## Problem requirements
From the entries that follow, list every line in which the string "بیان" appears.

## Supplied entries
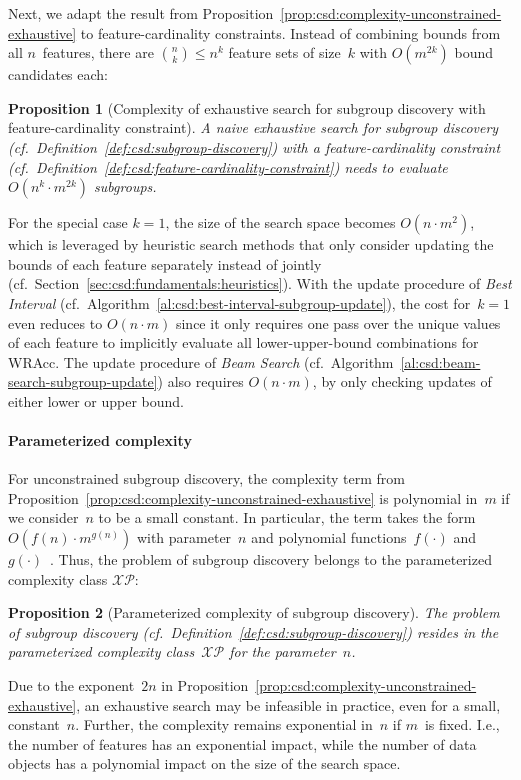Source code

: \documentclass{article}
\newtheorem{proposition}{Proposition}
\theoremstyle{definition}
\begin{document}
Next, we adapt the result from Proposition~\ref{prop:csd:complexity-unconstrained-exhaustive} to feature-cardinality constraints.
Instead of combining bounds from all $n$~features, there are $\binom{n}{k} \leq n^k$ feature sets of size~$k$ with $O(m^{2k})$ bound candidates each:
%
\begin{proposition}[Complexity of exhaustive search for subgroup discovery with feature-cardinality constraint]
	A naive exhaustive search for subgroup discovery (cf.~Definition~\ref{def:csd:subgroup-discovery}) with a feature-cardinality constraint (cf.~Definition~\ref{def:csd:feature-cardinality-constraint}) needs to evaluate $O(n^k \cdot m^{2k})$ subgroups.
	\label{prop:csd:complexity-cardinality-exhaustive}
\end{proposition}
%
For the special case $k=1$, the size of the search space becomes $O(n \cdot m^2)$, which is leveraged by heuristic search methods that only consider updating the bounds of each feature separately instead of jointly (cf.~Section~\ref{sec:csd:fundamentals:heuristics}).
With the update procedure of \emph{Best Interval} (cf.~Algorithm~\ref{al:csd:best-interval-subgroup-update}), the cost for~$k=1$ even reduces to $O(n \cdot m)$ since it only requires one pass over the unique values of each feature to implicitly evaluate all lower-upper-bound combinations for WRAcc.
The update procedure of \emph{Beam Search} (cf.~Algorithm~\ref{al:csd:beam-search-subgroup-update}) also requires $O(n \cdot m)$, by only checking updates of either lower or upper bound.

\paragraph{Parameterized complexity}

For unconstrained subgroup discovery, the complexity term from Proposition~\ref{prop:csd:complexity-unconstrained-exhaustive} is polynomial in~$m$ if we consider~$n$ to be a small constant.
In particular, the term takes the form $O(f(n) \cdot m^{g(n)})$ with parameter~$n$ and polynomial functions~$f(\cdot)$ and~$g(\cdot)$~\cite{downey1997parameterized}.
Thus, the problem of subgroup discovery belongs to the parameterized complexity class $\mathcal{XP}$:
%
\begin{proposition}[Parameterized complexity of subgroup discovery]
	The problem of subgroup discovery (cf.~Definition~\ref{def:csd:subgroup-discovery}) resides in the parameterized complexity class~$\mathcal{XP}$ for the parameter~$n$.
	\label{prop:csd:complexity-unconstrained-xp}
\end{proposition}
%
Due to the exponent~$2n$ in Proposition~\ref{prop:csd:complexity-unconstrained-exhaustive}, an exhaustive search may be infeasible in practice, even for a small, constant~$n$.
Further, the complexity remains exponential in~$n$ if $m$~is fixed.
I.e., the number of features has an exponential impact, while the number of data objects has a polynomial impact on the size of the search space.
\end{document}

* * *

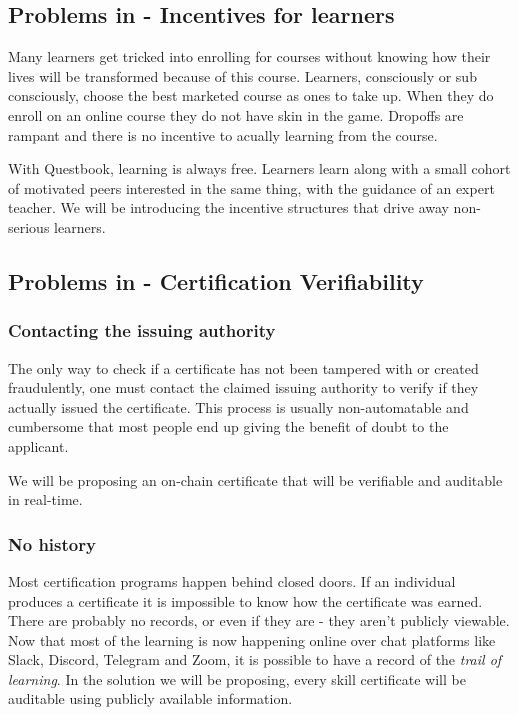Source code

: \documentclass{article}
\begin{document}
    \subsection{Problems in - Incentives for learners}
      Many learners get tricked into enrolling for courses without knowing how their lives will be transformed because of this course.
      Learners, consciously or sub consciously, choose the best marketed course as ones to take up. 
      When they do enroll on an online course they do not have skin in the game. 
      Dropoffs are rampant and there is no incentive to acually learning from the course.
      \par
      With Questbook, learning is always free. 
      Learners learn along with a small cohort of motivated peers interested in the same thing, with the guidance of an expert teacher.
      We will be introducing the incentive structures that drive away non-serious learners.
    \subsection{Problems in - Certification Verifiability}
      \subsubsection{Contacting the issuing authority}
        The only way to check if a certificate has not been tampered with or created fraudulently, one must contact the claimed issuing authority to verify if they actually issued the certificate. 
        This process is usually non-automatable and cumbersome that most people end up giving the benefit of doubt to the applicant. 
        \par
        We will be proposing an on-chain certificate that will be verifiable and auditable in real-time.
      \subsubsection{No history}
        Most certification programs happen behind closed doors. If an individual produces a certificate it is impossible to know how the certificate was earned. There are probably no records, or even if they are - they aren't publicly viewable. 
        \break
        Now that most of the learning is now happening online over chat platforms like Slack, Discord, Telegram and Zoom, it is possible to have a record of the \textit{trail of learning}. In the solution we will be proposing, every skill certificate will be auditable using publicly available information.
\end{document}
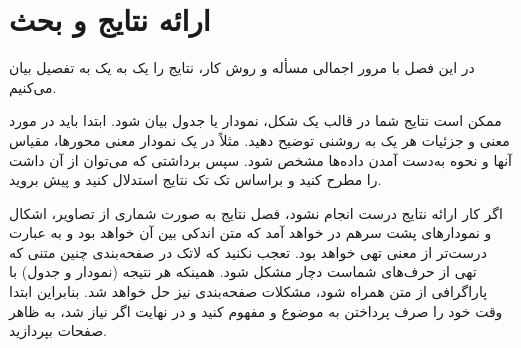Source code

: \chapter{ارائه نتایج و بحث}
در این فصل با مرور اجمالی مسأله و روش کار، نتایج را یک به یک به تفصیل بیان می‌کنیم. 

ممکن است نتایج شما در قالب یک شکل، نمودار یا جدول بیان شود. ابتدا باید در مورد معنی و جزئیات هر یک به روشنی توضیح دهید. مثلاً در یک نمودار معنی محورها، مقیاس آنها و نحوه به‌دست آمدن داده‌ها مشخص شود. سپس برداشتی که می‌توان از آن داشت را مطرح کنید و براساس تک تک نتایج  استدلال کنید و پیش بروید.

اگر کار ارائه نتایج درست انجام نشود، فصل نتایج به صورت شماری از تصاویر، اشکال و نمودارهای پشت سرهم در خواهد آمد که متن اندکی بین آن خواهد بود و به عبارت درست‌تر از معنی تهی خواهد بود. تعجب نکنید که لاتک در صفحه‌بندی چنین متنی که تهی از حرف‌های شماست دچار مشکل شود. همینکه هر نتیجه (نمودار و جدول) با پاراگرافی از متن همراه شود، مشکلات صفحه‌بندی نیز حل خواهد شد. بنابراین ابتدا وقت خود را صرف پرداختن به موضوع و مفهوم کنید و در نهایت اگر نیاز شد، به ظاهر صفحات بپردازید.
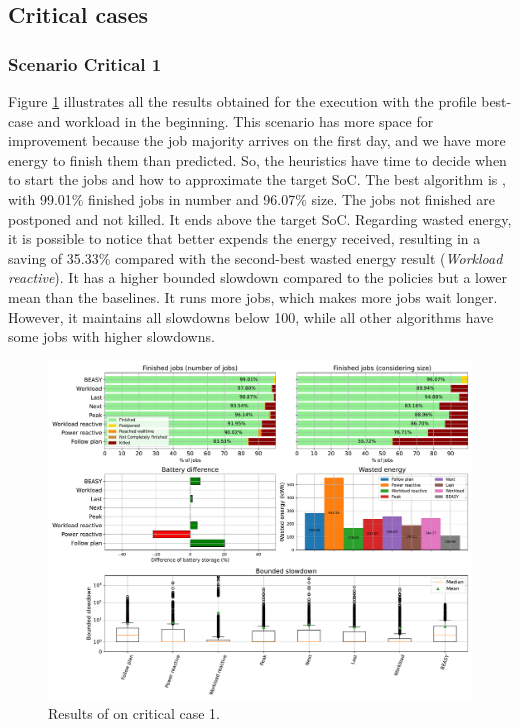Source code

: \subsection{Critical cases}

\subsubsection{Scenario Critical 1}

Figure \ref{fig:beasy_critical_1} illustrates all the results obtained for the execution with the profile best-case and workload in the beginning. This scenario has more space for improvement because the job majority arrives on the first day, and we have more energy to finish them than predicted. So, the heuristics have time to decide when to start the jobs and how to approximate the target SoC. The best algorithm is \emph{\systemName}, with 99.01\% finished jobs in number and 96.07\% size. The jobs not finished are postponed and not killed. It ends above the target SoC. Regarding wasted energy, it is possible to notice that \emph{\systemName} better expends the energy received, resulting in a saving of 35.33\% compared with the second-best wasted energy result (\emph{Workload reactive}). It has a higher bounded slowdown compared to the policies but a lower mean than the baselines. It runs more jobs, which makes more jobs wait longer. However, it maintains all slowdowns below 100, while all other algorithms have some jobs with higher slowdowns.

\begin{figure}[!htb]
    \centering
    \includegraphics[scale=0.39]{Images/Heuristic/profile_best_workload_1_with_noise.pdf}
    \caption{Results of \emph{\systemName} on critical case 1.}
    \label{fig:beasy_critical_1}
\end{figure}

---

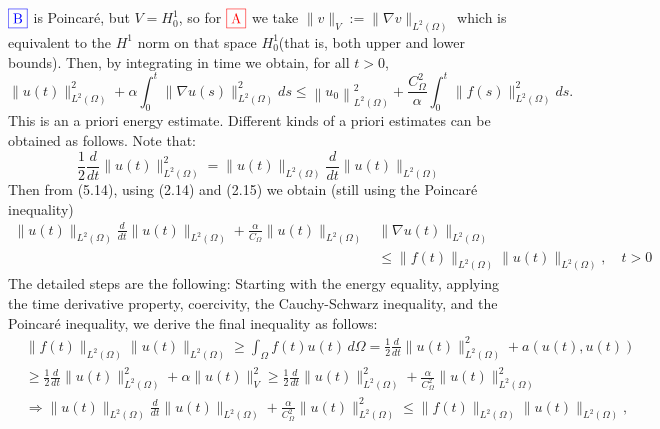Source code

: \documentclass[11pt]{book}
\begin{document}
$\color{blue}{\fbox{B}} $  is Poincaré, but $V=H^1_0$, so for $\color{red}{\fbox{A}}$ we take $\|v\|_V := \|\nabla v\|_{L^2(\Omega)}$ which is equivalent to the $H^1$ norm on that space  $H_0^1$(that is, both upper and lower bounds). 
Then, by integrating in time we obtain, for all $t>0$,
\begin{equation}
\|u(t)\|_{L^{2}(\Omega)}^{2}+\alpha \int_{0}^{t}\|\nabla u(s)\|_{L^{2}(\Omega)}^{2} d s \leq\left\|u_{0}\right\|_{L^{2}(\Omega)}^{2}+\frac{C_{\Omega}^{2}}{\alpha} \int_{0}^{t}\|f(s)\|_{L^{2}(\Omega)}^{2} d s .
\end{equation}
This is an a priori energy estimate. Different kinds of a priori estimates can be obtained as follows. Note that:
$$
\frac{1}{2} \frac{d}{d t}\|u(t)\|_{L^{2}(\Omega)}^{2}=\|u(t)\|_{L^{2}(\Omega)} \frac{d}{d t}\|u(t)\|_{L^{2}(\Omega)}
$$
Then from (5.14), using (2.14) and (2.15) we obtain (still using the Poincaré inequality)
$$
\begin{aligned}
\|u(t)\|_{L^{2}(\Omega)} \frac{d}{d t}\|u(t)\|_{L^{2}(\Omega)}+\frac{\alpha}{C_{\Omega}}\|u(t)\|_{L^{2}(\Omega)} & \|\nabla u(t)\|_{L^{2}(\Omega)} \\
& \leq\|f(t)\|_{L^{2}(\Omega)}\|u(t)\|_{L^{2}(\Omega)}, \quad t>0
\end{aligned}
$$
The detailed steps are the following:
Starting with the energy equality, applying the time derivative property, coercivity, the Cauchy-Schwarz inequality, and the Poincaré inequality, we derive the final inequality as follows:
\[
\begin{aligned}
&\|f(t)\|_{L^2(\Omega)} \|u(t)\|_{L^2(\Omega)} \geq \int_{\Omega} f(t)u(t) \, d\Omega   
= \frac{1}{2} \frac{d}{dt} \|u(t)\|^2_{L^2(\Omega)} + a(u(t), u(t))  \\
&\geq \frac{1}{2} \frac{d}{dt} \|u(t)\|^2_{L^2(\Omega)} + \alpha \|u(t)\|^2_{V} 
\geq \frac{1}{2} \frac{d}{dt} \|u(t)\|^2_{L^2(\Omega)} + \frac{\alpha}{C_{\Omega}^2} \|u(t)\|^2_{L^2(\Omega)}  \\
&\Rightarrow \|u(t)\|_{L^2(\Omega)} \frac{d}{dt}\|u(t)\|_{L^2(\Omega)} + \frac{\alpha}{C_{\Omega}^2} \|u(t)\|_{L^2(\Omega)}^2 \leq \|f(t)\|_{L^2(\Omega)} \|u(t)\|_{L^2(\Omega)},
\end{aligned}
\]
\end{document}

## Reply to the exercise
در این فصل با مرور اجمالی مسأله و روش کار، نتایج را یک به یک به تفصیل بیان می‌کنیم. 
ممکن است نتایج شما در قالب یک شکل، نمودار یا جدول بیان شود. ابتدا باید در مورد معنی و جزئیات هر یک به روشنی توضیح دهید. مثلاً در یک نمودار معنی محورها، مقیاس آنها و نحوه به‌دست آمدن داده‌ها مشخص شود. سپس برداشتی که می‌توان از آن داشت را مطرح کنید و براساس تک تک نتایج  استدلال کنید و پیش بروید.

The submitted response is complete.